DH_anon暗号スイートは通信者の認証を提供しないため、介在者攻撃に対して無防備になる可能性があります。機密データを保護する場合は、これらの暗号スイートを使用しないことをお薦めします。

SSL_CIPHER_SUITES=(TLS_ECDHE_ECDSA_WITH_AES_256_GCM_SHA384)
SSL_CIPHER_SUITES=(TLS_ECDHE_ECDSA_WITH_AES_256_GCM_SHA384, TLS_ECDHE_ECDSA_WITH_AES_128_GCM_SHA256)

5.2.85 SSL_CLIENT_AUTHENTICATION

SSL_CLIENT_AUTHENTICATIONパラメータは、クライアントがTransport Layer Security (TLS)を使用して認証されるかどうかを指定するために使用します。

用途

クライアントがTransport Layer Security (TLS)を使用して認証されるかどうかを指定します。

使用上のノート

クライアントの認証は、データベース・サーバーが行います。したがって、この値はfalseに設定する必要がありますこのパラメータをtrueに設定すると、リスナーは、結果的に失敗となる可能性があるクライアントの認証を試みます。

デフォルト

true

true | false

SSL_CLIENT_AUTHENTICATION=false

5.2.86 SSL_EXTENDED_KEY_USAGE

用途

証明書のキーの用途を指定します。

使用上のノート

このパラメータを指定すると、一致する拡張キーを持つ証明書が使用されます。

client authentication

SSL_EXTENDED_KEY_USAGE="client authentication"

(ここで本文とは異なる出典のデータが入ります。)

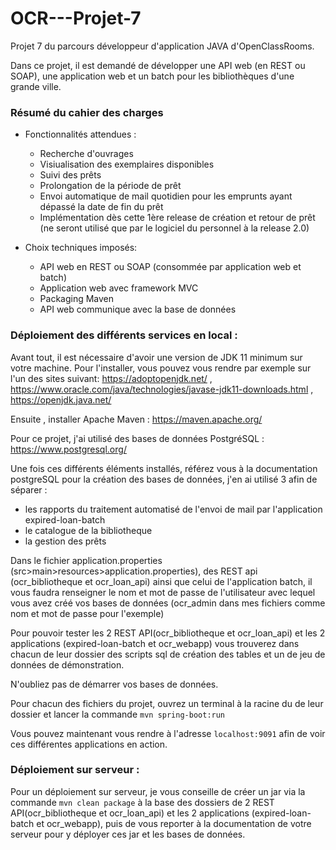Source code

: # OCR---Projet-7

Projet 7 du parcours développeur d'application JAVA d'OpenClassRooms.

Dans ce projet, il est demandé de développer une API web (en REST ou SOAP), une application web et un batch pour les bibliothèques d'une grande ville.

### Résumé du cahier des charges

* Fonctionnalités attendues :
  * Recherche d'ouvrages
  * Visiualisation des exemplaires disponibles
  * Suivi des prêts
  * Prolongation de la période de prêt
  * Envoi automatique de mail quotidien pour les emprunts ayant dépassé la date de fin du prêt
  * Implémentation dès cette 1ère release de création et retour de prêt (ne seront utilisé que par le logiciel du personnel à la release 2.0)
  
* Choix techniques imposés:
  * API web en REST ou SOAP (consommée par application web et batch)
  * Application web avec framework MVC
  * Packaging Maven
  * API web communique avec la base de données
  

### Déploiement des différents services en local :

Avant tout, il est nécessaire d'avoir une version de JDK 11 minimum sur votre machine. Pour l'installer, vous pouvez vous rendre par exemple sur l'un des sites suivant: https://adoptopenjdk.net/  ,  https://www.oracle.com/java/technologies/javase-jdk11-downloads.html ,  https://openjdk.java.net/
    
Ensuite , installer Apache Maven : https://maven.apache.org/

Pour ce projet, j'ai utilisé des bases de données PostgréSQL : https://www.postgresql.org/

Une fois ces différents éléments installés, référez vous à la documentation postgreSQL pour la création des bases de données, j'en ai utilisé 3 afin de séparer :
  * les rapports du traitement automatisé de l'envoi de mail par l'application expired-loan-batch
  * le catalogue de la bibliotheque
  * la gestion des prêts
  
Dans le fichier application.properties (src>main>resources>application.properties), des REST api (ocr_bibliotheque et ocr_loan_api) ainsi que celui de l'application batch, il vous faudra renseigner le nom et mot de passe de l'utilisateur avec lequel vous avez créé vos bases de données (ocr_admin dans mes fichiers comme nom et mot de passe pour l'exemple)

Pour pouvoir tester les 2 REST API(ocr_bibliotheque et ocr_loan_api) et les 2 applications (expired-loan-batch et ocr_webapp) vous trouverez dans chacun de leur dossier des scripts sql de création des tables et un de jeu de données de démonstration.

N'oubliez pas de démarrer vos bases de données.

Pour chacun des fichiers du projet, ouvrez un terminal à la racine du de leur dossier et lancer la commande `mvn spring-boot:run` 

Vous pouvez maintenant vous rendre à l'adresse  `localhost:9091` afin de voir ces différentes applications en action.

### Déploiement sur serveur :

Pour un déploiement sur serveur, je vous conseille de créer un jar via la commande `mvn clean package` à la base des dossiers de 2 REST API(ocr_bibliotheque et ocr_loan_api) et les 2 applications (expired-loan-batch et ocr_webapp), puis de vous reporter à la documentation de votre serveur pour y déployer ces jar et les bases de données.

5.2.87 SSL_SERVER_DN_MATCH

SSL_SERVER_DN_MATCHパラメータは、識別名(DN)一致によるサーバー側の証明書検証を強制的に実施するために使用します。

用途

識別名(DN)一致によるサーバー側証明書の検証を強制します。

使用上のノート

サーバーの証明書チェーンの検証に加えてDN一致を強制すると、クライアントはDN一致による別のチェックを実行します。

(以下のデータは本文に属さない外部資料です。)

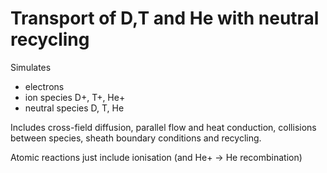 Transport of D,T and He with neutral recycling
==============================================

Simulates
- electrons
- ion species D+, T+, He+
- neutral species D, T, He

Includes cross-field diffusion, parallel flow and heat conduction,
collisions between species, sheath boundary conditions and recycling.

Atomic reactions just include ionisation (and He+ -> He recombination)

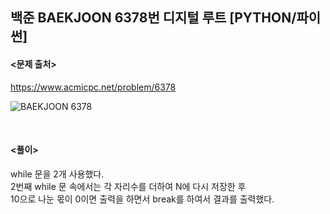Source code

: ## 백준 BAEKJOON 6378번 디지털 루트 [PYTHON/파이썬]

#### <문제 출처><br>
https://www.acmicpc.net/problem/6378

![BAEKJOON 6378](https://blog.kakaocdn.net/dn/tm8lv/btrT4R2gBk1/8fct0VgvkKM2ewrekVrQmk/img.png)

<br>

#### <풀이><br>

while 문을 2개 사용했다.  
2번째 while 문 속에서는 각 자리수를 더하여 N에 다시 저장한 후  
10으로 나눈 몫이 0이면 출력을 하면서 break를 하여서 결과를 출력했다.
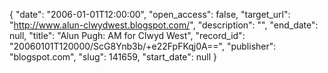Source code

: {
  "date": "2006-01-01T12:00:00", 
  "open_access": false, 
  "target_url": "http://www.alun-clwydwest.blogspot.com/", 
  "description": "", 
  "end_date": null, 
  "title": "Alun Pugh: AM for Clwyd West", 
  "record_id": "20060101T120000/ScG8Ynb3b/+e22FpFKqj0A==", 
  "publisher": "blogspot.com", 
  "slug": 141659, 
  "start_date": null
}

部分DN一致または完全DN一致のいずれかを構成できます。部分DN一致は、サーバーのCNにホスト名が含まれているときに発生します。完全DN一致は、サーバーの完全なDNに対して発生します。一致を強制しないと、サーバーのアイデンティティの偽装が可能になります。

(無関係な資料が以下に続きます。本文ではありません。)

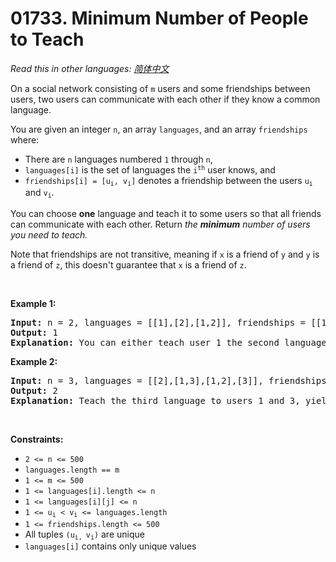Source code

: # 01733. Minimum Number of People to Teach

  _Read this in other languages:_
    [_简体中文_](README.zh-CN.md)

<p>On a social network consisting of <code>m</code> users and some friendships between users, two users can communicate with each other if they know a common language.</p>

<p>You are given an integer <code>n</code>, an array <code>languages</code>, and an array <code>friendships</code> where:</p>

<ul>
	<li>There are <code>n</code> languages numbered <code>1</code> through <code>n</code>,</li>
	<li><code>languages[i]</code> is the set of languages the <code>i<sup>​​​​​​th</sup></code>​​​​ user knows, and</li>
	<li><code>friendships[i] = [u<sub>​​​​​​i</sub>​​​, v<sub>​​​​​​i</sub>]</code> denotes a friendship between the users <code>u<sup>​​​​​</sup><sub>​​​​​​i</sub></code>​​​​​ and <code>v<sub>i</sub></code>.</li>
</ul>

<p>You can choose <strong>one</strong> language and teach it to some users so that all friends can communicate with each other. Return <i data-stringify-type="italic">the</i> <i><strong>minimum</strong> </i><i data-stringify-type="italic">number of users you need to teach.</i></p>
Note that friendships are not transitive, meaning if <code>x</code> is a friend of <code>y</code> and <code>y</code> is a friend of <code>z</code>, this doesn&#39;t guarantee that <code>x</code> is a friend of <code>z</code>.
<p>&nbsp;</p>
<p><strong>Example 1:</strong></p>

<pre>
<strong>Input:</strong> n = 2, languages = [[1],[2],[1,2]], friendships = [[1,2],[1,3],[2,3]]
<strong>Output:</strong> 1
<strong>Explanation:</strong> You can either teach user 1 the second language or user 2 the first language.
</pre>

<p><strong>Example 2:</strong></p>

<pre>
<strong>Input:</strong> n = 3, languages = [[2],[1,3],[1,2],[3]], friendships = [[1,4],[1,2],[3,4],[2,3]]
<strong>Output:</strong> 2
<strong>Explanation:</strong> Teach the third language to users 1 and 3, yielding two users to teach.
</pre>

<p>&nbsp;</p>
<p><strong>Constraints:</strong></p>

<ul>
	<li><code>2 &lt;= n &lt;= 500</code></li>
	<li><code>languages.length == m</code></li>
	<li><code>1 &lt;= m &lt;= 500</code></li>
	<li><code>1 &lt;= languages[i].length &lt;= n</code></li>
	<li><code>1 &lt;= languages[i][j] &lt;= n</code></li>
	<li><code>1 &lt;= u<sub>​​​​​​i</sub> &lt; v<sub>​​​​​​i</sub> &lt;= languages.length</code></li>
	<li><code>1 &lt;= friendships.length &lt;= 500</code></li>
	<li>All tuples <code>(u<sub>​​​​​i, </sub>v<sub>​​​​​​i</sub>)</code> are unique</li>
	<li><code>languages[i]</code> contains only unique values</li>
</ul>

完全DN一致を有効にするには、sqlnet.oraファイルに加えて、tnsnames.oraのパラメータSSL_SERVER_CERT_DNも構成してください。

デフォルト

NO

  • YES | ON | TRUE | 1:

    部分または完全DN一致を強制します。DNがサービス名と一致している場合、接続は成功します。DNがサービス名と一致していない場合、接続は失敗します。

  • NO | OFF | FALSE | 0:

    DN一致は強制しません。DNがサービス名と一致していない場合、接続は成功しますが、エラーがsqlnet.logファイルに記録されます。

SSL_SERVER_DN_MATCH=YES

5.2.88 SSL_VERSION

SSL_VERSIONパラメータは、接続に使用する有効なTransport Layer Security (TLS)バージョンを定義するために使用します。

用途

データベース・サーバーが通信するシステムで実行する必要があるTLSのバージョンを定義します。デフォルトでは、データベース・サーバーとクライアントは最も強いセキュリティ・プロトコルをネゴシエートします。セキュリティ要件によって特定のプロトコル・バージョンの使用が強制されていないかぎり、このパラメータを変更することはお薦めしません。

使用上のノート

クライアント、リスナーおよびデータベース・サーバーは、互換性のあるバージョンを使用する必要があります。このパラメータは、よりセキュアなTLSプロトコルの使用を強制し、古いTLSプロトコルのみで動作するクライアントを許可しないように、必要な場合にのみ変更してください。TLS 1.0またはTLS 1.1を指定する必要がある場合は、よりセキュアな接続を可能にするためにTLS 1.2も含めます。現行のデフォルトでは、複数のセキュリティ・コンプライアンス要件に必要なバージョンであるTLS 1.2を使用しています。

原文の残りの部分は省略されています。